From the records that follow, copy every line in which "BIGINT" appears.

◆ ◆ ◆

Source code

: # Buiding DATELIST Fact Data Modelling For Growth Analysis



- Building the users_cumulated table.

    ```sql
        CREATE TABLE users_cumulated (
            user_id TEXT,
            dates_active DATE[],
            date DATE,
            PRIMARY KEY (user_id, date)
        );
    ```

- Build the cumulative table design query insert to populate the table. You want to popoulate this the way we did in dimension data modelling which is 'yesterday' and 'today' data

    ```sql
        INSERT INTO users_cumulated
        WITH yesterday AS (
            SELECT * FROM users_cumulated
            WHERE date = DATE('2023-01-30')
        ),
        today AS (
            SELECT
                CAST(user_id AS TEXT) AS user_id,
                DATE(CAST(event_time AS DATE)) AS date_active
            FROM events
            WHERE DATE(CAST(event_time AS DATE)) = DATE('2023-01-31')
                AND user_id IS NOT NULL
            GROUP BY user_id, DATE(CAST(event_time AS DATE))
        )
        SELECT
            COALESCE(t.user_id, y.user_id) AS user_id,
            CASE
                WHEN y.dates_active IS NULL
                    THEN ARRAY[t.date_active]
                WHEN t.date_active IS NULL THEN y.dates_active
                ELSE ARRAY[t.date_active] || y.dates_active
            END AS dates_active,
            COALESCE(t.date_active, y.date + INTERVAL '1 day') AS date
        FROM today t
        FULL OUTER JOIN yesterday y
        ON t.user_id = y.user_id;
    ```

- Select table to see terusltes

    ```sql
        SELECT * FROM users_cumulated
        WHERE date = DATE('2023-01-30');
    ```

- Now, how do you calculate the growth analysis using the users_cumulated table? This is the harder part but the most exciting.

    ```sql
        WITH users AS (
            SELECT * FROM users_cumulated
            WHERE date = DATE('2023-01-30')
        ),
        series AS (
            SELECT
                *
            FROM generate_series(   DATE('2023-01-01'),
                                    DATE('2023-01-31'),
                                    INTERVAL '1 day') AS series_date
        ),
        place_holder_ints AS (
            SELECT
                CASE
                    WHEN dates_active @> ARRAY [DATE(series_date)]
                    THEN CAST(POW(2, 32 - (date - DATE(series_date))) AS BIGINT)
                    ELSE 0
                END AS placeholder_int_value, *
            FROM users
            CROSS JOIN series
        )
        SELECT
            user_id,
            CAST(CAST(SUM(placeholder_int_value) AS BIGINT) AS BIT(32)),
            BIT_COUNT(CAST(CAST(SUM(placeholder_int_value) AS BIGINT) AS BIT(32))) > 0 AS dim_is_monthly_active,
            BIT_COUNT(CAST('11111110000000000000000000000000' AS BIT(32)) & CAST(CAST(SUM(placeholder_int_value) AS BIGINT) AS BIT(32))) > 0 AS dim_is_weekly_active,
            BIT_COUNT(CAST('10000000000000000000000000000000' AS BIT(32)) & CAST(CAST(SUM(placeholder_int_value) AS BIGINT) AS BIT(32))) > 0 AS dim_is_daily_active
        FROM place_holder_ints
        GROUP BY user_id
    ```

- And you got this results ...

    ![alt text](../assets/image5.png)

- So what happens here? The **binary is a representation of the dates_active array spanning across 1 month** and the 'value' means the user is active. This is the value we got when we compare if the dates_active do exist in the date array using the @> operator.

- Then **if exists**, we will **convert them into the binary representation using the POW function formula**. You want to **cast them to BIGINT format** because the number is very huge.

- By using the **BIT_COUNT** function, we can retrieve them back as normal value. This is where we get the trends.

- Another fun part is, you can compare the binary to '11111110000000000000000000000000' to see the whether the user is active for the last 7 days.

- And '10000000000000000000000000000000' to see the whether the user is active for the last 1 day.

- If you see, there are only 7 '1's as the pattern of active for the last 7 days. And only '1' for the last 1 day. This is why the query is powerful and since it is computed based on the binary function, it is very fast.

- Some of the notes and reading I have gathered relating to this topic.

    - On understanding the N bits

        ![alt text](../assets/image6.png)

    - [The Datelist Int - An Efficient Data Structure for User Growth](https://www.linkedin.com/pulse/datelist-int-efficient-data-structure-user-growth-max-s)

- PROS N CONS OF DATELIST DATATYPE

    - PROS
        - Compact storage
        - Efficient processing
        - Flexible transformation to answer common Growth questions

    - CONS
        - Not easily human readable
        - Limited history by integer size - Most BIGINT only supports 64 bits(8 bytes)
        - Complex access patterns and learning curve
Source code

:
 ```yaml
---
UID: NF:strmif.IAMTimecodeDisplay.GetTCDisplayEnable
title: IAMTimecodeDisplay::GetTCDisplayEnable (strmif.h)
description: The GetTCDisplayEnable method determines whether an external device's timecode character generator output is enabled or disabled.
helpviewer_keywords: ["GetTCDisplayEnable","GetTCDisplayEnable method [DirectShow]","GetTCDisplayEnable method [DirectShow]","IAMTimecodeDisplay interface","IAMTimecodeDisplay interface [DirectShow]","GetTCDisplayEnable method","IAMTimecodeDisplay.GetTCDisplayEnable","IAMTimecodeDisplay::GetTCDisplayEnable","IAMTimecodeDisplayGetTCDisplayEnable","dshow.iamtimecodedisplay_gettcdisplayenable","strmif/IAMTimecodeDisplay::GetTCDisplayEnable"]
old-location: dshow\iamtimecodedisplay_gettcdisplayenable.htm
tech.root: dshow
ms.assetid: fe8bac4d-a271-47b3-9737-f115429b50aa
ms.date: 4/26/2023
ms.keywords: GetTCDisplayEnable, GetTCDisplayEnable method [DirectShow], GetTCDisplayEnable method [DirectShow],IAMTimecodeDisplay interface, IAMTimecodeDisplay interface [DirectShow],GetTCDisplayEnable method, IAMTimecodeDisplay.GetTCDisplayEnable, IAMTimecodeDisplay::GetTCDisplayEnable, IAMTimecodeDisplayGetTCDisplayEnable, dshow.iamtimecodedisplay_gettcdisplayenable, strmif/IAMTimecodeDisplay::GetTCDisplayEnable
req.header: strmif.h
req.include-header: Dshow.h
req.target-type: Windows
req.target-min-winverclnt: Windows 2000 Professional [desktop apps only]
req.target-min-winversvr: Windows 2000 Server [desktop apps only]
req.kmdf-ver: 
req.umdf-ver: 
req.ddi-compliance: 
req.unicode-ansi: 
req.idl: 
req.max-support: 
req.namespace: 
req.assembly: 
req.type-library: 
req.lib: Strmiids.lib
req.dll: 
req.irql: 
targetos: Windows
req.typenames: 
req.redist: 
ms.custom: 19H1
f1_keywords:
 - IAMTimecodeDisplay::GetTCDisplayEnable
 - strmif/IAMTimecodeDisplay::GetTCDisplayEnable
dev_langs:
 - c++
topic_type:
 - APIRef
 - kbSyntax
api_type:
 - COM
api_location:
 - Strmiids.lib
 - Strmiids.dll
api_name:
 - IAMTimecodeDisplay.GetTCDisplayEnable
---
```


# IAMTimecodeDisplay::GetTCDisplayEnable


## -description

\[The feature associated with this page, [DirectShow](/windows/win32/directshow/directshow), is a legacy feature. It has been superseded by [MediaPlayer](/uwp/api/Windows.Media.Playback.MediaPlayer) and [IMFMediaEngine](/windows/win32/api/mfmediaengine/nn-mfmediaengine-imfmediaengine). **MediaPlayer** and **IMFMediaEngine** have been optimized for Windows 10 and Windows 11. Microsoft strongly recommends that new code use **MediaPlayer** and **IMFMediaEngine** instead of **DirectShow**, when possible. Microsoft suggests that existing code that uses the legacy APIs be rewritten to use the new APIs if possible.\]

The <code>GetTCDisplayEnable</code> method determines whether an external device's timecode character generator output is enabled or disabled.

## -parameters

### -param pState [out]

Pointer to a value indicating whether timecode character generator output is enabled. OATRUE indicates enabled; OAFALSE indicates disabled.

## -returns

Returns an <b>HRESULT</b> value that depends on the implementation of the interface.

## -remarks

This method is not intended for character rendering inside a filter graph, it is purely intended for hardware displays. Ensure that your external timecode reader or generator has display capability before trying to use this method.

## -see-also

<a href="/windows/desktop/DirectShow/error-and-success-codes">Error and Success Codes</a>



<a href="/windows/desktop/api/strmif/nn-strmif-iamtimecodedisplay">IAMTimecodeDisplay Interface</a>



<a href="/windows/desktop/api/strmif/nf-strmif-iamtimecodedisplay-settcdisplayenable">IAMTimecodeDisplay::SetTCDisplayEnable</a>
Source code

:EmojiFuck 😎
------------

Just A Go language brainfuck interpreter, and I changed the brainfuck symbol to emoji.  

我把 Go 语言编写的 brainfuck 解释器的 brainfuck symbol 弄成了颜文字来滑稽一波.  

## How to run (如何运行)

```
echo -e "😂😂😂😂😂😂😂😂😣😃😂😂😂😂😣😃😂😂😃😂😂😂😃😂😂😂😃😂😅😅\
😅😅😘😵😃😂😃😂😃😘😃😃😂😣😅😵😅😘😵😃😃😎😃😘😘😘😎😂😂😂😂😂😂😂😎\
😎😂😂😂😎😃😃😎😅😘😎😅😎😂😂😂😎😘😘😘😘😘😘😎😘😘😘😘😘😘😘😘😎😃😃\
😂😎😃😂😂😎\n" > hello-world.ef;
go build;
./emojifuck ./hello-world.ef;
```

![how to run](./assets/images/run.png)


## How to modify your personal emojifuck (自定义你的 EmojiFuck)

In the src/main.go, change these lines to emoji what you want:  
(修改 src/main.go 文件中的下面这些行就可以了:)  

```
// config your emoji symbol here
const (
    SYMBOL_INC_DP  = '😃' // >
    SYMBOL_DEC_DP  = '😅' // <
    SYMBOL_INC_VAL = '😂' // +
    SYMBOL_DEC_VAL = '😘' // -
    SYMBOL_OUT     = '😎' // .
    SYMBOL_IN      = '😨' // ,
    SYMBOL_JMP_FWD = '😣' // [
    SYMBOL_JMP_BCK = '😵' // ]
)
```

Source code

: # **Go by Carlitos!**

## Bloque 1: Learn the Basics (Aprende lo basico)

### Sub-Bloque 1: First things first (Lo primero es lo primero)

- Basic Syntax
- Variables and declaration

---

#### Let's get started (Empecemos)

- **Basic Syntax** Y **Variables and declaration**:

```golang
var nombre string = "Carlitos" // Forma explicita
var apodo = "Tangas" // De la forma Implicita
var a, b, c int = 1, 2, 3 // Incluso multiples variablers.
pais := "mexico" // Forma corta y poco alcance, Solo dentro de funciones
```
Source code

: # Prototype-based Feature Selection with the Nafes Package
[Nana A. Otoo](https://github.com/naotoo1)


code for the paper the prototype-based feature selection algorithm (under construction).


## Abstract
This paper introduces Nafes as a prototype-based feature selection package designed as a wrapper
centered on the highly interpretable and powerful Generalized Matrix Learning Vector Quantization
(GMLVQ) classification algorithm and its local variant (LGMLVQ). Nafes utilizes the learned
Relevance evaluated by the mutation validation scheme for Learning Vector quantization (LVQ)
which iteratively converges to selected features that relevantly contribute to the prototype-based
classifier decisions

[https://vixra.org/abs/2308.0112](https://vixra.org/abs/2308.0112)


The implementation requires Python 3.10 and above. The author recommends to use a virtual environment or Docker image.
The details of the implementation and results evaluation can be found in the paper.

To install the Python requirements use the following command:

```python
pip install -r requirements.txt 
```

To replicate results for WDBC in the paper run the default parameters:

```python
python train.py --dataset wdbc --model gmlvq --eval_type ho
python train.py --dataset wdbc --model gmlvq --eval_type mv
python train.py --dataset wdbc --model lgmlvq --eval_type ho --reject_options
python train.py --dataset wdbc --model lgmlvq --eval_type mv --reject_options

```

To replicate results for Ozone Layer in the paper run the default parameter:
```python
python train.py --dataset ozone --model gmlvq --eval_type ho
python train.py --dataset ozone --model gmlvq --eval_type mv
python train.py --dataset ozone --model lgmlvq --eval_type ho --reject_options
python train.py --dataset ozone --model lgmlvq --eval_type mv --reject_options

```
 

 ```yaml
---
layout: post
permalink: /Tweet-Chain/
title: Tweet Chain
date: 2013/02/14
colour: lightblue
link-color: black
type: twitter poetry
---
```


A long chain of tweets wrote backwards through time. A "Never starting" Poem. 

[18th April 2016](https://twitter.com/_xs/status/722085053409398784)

◆ ◆ ◆

Written answer –
                    THEN CAST(POW(2, 32 - (date - DATE(series_date))) AS BIGINT)
            CAST(CAST(SUM(placeholder_int_value) AS BIGINT) AS BIT(32)),
            BIT_COUNT(CAST(CAST(SUM(placeholder_int_value) AS BIGINT) AS BIT(32))) > 0 AS dim_is_monthly_active,
            BIT_COUNT(CAST('11111110000000000000000000000000' AS BIT(32)) & CAST(CAST(SUM(placeholder_int_value) AS BIGINT) AS BIT(32))) > 0 AS dim_is_weekly_active,
            BIT_COUNT(CAST('10000000000000000000000000000000' AS BIT(32)) & CAST(CAST(SUM(placeholder_int_value) AS BIGINT) AS BIT(32))) > 0 AS dim_is_daily_active
- Then **if exists**, we will **convert them into the binary representation using the POW function formula**. You want to **cast them to BIGINT format** because the number is very huge.
        - Limited history by integer size - Most BIGINT only supports 64 bits(8 bytes)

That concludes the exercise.